**Task details**. Only the lines from the start of the data through the line containing "STORED AS TEXTFILE" should be written out, exactly as they are, with both ends included and the pictures left out.

Dataset entries:

'''

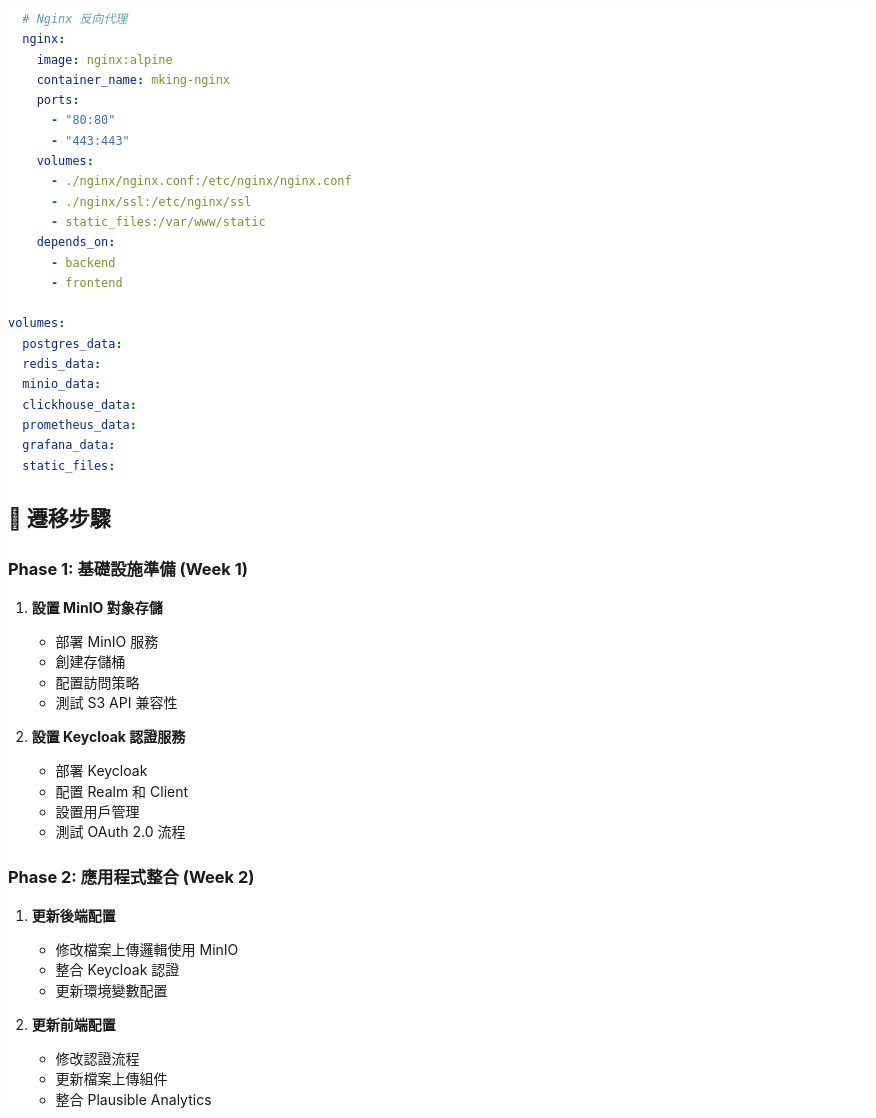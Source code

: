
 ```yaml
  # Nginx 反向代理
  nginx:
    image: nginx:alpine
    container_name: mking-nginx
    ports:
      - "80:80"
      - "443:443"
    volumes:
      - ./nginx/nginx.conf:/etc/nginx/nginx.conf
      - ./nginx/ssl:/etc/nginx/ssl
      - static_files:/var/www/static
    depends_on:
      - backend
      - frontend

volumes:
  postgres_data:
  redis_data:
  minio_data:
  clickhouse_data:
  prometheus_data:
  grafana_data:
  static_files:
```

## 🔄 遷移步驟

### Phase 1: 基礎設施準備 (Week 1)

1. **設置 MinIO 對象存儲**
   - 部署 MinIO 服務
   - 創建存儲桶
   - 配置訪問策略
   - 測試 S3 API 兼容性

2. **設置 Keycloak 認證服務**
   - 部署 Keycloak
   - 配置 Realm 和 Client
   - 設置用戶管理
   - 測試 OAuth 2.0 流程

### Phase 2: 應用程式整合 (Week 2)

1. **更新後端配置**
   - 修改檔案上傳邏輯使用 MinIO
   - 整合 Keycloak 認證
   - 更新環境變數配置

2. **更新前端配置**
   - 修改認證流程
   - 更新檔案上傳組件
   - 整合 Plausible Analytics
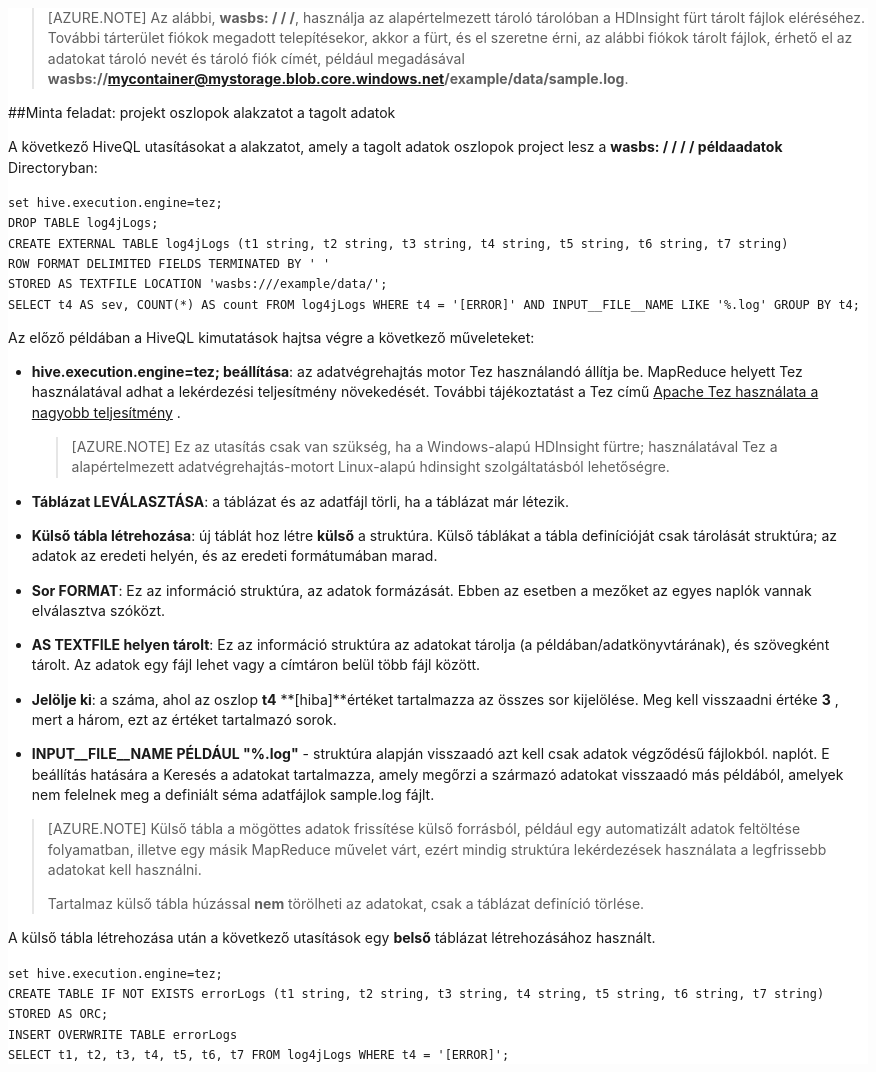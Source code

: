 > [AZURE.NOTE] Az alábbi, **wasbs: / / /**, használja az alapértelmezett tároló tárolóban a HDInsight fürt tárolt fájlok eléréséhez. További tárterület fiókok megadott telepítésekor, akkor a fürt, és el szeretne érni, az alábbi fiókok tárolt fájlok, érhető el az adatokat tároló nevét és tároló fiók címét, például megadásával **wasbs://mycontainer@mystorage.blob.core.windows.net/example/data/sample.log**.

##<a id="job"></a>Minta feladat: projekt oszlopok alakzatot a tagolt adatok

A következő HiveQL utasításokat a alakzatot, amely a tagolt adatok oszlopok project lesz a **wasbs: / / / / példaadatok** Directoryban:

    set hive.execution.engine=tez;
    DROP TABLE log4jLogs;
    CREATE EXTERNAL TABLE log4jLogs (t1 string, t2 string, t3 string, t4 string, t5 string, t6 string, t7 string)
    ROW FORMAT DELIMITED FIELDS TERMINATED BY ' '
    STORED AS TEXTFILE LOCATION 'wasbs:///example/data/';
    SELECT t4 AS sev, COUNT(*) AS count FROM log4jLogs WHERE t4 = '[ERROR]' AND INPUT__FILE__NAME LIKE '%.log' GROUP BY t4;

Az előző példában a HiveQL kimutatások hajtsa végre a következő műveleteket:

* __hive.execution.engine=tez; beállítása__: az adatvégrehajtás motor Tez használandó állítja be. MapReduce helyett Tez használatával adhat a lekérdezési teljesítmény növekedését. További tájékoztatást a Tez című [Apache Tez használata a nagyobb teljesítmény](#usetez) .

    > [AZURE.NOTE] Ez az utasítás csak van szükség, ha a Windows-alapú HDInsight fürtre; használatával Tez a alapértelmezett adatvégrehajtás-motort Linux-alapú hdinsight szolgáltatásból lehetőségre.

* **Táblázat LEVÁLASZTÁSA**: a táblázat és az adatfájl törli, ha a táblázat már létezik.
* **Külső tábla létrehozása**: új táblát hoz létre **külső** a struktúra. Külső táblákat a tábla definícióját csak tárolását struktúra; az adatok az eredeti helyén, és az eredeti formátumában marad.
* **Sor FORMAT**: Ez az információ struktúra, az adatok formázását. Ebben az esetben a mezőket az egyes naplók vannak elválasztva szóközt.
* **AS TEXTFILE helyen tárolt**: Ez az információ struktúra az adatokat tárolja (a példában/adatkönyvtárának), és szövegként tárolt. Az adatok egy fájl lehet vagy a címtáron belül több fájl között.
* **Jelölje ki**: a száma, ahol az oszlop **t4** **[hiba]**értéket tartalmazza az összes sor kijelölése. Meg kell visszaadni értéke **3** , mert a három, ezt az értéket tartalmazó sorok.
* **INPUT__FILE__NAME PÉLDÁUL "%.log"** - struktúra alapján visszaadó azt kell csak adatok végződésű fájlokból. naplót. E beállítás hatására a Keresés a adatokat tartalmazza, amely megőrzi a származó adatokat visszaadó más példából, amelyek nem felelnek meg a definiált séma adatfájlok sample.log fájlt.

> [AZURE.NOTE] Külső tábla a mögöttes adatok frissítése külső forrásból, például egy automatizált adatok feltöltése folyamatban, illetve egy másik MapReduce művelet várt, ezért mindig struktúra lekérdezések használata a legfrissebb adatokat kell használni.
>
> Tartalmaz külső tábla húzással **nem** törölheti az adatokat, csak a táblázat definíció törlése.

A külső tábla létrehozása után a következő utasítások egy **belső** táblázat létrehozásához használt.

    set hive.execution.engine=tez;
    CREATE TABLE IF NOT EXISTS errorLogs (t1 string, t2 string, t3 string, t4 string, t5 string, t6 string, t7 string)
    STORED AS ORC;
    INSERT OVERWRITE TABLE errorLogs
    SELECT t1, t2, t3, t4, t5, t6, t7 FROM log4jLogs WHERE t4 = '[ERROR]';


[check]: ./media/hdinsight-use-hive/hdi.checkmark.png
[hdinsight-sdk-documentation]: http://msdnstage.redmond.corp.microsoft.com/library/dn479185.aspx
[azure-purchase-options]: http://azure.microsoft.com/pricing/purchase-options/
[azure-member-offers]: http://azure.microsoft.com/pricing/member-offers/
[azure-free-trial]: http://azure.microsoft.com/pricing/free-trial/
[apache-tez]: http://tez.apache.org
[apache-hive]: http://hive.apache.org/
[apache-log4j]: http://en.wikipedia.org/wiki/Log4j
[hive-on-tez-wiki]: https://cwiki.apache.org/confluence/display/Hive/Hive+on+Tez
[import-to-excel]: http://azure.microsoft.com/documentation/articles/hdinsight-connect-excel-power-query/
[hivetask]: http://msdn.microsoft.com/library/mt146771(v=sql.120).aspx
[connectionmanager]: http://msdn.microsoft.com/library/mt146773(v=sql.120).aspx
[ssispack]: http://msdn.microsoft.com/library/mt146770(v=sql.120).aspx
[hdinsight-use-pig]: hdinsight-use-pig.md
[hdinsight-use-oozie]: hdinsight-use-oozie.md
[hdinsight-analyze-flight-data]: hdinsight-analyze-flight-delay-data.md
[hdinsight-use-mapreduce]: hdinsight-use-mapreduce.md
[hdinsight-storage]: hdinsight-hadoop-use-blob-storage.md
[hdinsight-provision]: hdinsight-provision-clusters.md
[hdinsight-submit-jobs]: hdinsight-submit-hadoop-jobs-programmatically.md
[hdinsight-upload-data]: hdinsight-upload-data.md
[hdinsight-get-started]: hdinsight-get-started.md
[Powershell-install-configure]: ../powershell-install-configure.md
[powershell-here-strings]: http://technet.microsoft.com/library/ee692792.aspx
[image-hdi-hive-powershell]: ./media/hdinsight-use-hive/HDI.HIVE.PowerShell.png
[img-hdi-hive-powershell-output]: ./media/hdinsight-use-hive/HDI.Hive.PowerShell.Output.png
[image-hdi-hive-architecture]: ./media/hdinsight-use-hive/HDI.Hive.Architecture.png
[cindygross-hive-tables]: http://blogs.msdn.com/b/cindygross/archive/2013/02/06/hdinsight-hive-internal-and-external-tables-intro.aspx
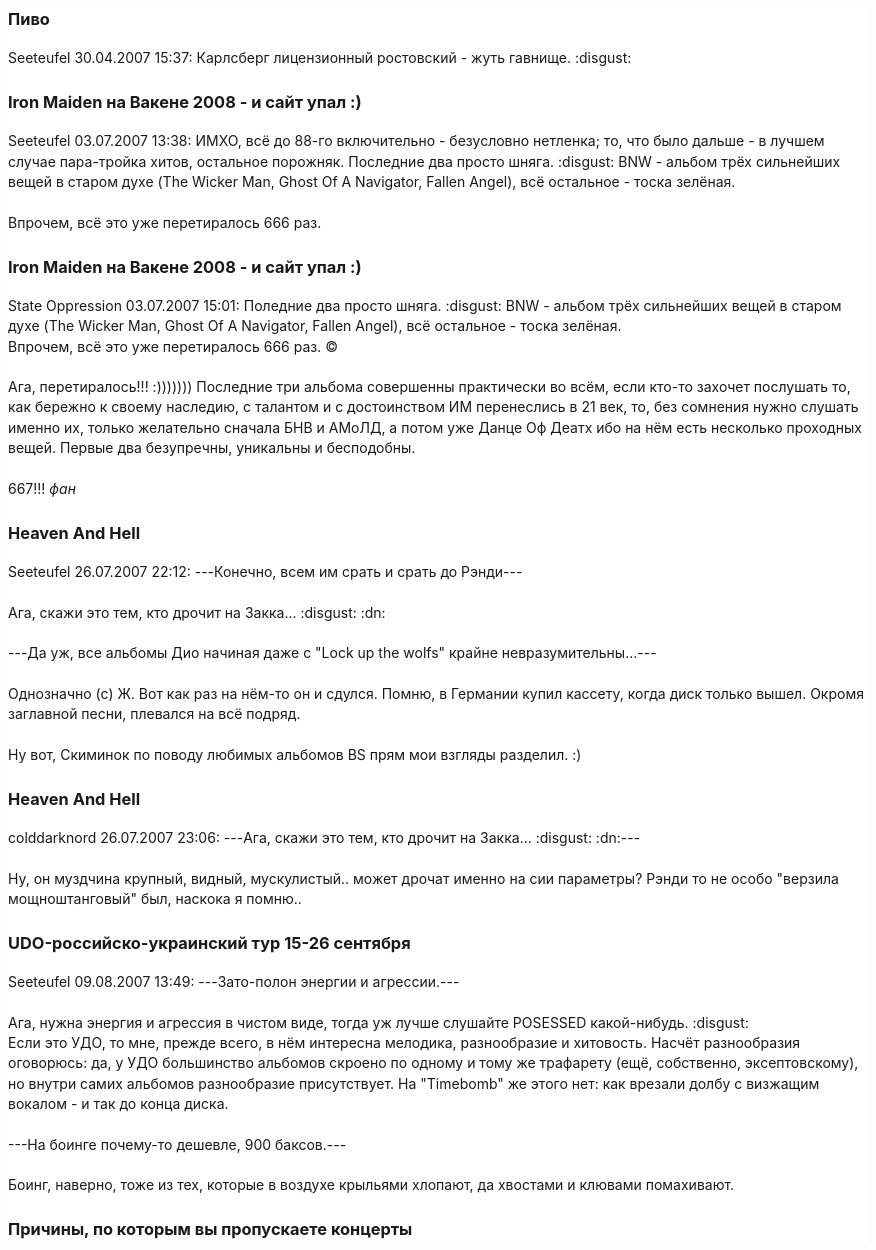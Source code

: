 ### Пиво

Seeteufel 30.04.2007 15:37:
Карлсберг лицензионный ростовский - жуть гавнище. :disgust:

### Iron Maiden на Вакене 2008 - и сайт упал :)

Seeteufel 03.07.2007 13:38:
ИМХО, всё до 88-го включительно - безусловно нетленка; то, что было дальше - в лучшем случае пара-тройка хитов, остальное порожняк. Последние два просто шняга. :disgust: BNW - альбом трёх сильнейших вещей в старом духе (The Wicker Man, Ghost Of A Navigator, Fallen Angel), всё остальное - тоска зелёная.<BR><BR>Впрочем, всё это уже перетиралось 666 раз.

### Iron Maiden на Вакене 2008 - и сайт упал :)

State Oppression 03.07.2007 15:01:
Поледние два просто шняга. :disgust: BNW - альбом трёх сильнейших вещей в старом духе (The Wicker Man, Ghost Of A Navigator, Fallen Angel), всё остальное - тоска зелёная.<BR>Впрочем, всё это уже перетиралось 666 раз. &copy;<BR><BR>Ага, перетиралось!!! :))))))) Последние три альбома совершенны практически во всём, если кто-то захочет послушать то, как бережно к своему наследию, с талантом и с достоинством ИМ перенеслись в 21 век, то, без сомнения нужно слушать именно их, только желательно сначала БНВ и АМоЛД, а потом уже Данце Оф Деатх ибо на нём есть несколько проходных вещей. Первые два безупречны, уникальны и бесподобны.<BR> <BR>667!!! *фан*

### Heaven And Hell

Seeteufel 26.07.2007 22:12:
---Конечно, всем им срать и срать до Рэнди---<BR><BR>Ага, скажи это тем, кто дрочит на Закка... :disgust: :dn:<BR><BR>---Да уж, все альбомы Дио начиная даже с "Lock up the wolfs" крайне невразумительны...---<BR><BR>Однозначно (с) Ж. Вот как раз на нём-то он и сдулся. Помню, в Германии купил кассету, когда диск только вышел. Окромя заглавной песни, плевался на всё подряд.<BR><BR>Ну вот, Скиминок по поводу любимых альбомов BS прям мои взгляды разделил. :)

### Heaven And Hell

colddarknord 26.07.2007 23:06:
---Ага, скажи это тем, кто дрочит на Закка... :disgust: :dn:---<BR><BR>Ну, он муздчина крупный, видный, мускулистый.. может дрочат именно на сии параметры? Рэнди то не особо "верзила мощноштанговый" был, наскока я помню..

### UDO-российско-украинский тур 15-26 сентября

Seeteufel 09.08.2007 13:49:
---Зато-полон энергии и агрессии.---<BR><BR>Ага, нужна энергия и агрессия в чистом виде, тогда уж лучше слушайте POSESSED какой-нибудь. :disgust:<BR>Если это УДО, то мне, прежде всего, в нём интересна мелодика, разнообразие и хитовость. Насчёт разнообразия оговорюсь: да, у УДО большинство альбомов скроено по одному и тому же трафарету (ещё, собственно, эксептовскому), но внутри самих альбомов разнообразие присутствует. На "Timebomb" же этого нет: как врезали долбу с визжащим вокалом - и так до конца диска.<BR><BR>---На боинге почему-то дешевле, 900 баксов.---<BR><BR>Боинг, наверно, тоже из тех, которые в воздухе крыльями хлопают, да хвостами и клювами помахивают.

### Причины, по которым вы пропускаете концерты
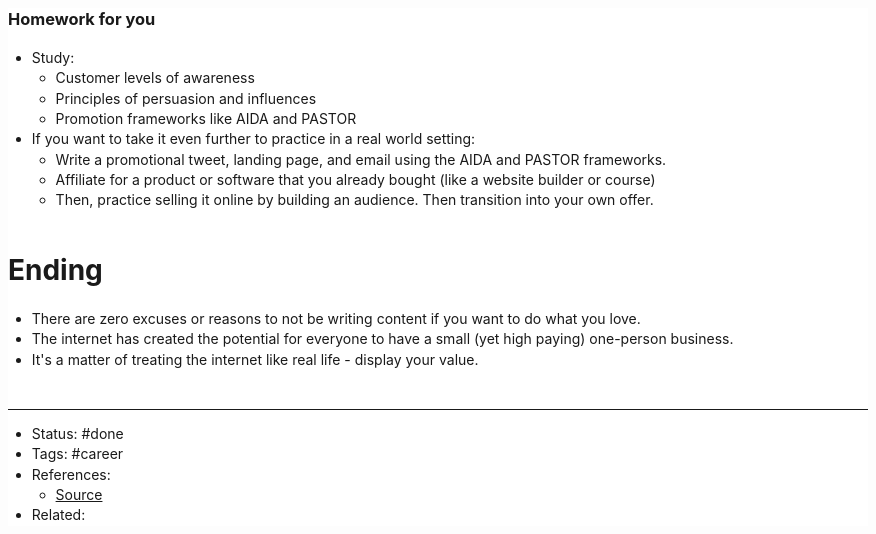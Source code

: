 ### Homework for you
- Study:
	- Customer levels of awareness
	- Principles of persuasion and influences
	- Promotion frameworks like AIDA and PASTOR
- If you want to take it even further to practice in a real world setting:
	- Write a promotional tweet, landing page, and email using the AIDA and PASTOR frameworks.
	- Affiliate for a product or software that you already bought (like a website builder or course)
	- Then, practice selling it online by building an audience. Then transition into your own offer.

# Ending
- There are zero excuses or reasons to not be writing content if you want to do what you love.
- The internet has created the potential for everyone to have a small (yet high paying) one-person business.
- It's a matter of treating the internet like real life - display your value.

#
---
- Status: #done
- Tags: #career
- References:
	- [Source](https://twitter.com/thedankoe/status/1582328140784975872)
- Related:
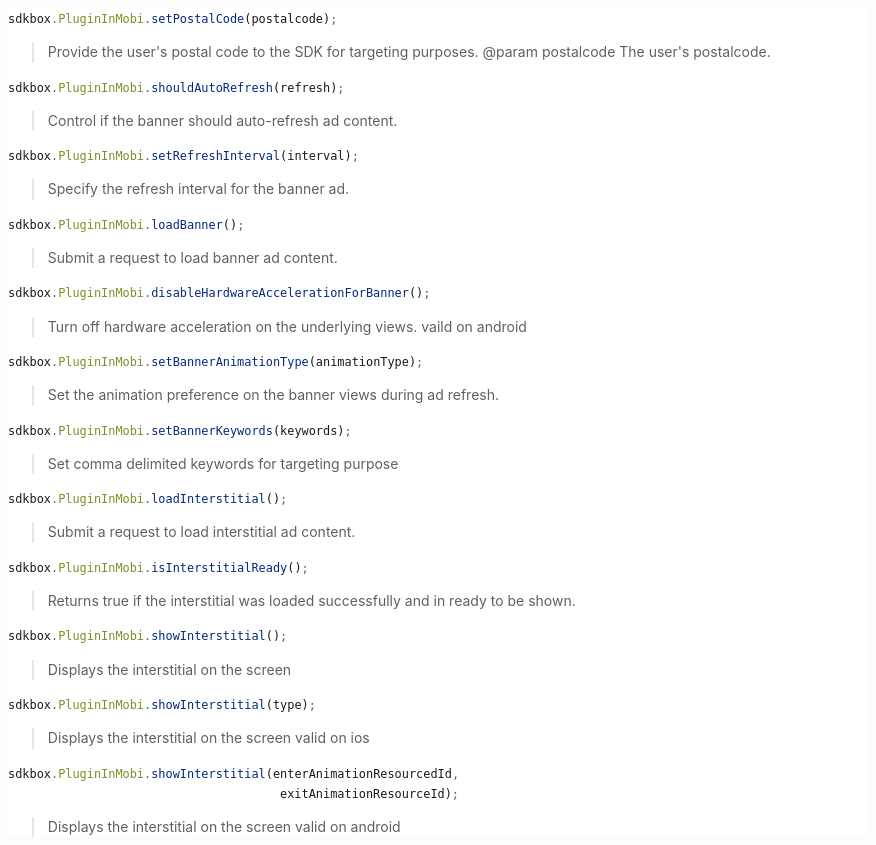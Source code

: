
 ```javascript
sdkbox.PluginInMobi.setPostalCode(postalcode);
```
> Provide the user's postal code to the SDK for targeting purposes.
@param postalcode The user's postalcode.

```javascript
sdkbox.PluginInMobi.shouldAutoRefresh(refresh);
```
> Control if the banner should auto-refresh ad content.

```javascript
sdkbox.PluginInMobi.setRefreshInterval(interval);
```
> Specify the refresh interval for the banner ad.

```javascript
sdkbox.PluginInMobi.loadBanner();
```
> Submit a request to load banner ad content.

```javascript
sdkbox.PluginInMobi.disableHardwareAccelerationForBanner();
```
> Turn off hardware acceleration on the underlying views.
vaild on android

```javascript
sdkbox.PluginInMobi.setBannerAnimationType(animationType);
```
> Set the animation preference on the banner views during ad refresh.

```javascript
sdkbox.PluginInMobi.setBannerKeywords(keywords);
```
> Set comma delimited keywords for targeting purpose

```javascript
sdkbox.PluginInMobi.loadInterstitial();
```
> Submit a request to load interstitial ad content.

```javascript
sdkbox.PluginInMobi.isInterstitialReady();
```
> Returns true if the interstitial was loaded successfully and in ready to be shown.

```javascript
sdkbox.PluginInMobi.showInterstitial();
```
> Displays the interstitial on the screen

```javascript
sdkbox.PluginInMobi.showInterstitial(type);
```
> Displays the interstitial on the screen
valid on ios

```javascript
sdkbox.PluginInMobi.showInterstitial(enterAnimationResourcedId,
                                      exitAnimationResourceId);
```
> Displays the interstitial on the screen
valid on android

'''

**Solved problem**.
Source code

:
 ```yaml
  # Nginx 反向代理
  nginx:
    image: nginx:alpine
    container_name: mking-nginx
    ports:
      - "80:80"
      - "443:443"
    volumes:
      - ./nginx/nginx.conf:/etc/nginx/nginx.conf
      - ./nginx/ssl:/etc/nginx/ssl
      - static_files:/var/www/static
    depends_on:
      - backend
      - frontend

volumes:
  postgres_data:
  redis_data:
  minio_data:
  clickhouse_data:
  prometheus_data:
  grafana_data:
  static_files:
```

## 🔄 遷移步驟

### Phase 1: 基礎設施準備 (Week 1)

1. **設置 MinIO 對象存儲**
   - 部署 MinIO 服務
   - 創建存儲桶
   - 配置訪問策略
   - 測試 S3 API 兼容性

2. **設置 Keycloak 認證服務**
   - 部署 Keycloak
   - 配置 Realm 和 Client
   - 設置用戶管理
   - 測試 OAuth 2.0 流程

### Phase 2: 應用程式整合 (Week 2)

1. **更新後端配置**
   - 修改檔案上傳邏輯使用 MinIO
   - 整合 Keycloak 認證
   - 更新環境變數配置

2. **更新前端配置**
   - 修改認證流程
   - 更新檔案上傳組件
   - 整合 Plausible Analytics
Source code

: > [AZURE.NOTE] Az alábbi, **wasbs: / / /**, használja az alapértelmezett tároló tárolóban a HDInsight fürt tárolt fájlok eléréséhez. További tárterület fiókok megadott telepítésekor, akkor a fürt, és el szeretne érni, az alábbi fiókok tárolt fájlok, érhető el az adatokat tároló nevét és tároló fiók címét, például megadásával **wasbs://mycontainer@mystorage.blob.core.windows.net/example/data/sample.log**.

##<a id="job"></a>Minta feladat: projekt oszlopok alakzatot a tagolt adatok

A következő HiveQL utasításokat a alakzatot, amely a tagolt adatok oszlopok project lesz a **wasbs: / / / / példaadatok** Directoryban:

    set hive.execution.engine=tez;
    DROP TABLE log4jLogs;
    CREATE EXTERNAL TABLE log4jLogs (t1 string, t2 string, t3 string, t4 string, t5 string, t6 string, t7 string)
    ROW FORMAT DELIMITED FIELDS TERMINATED BY ' '
    STORED AS TEXTFILE LOCATION 'wasbs:///example/data/';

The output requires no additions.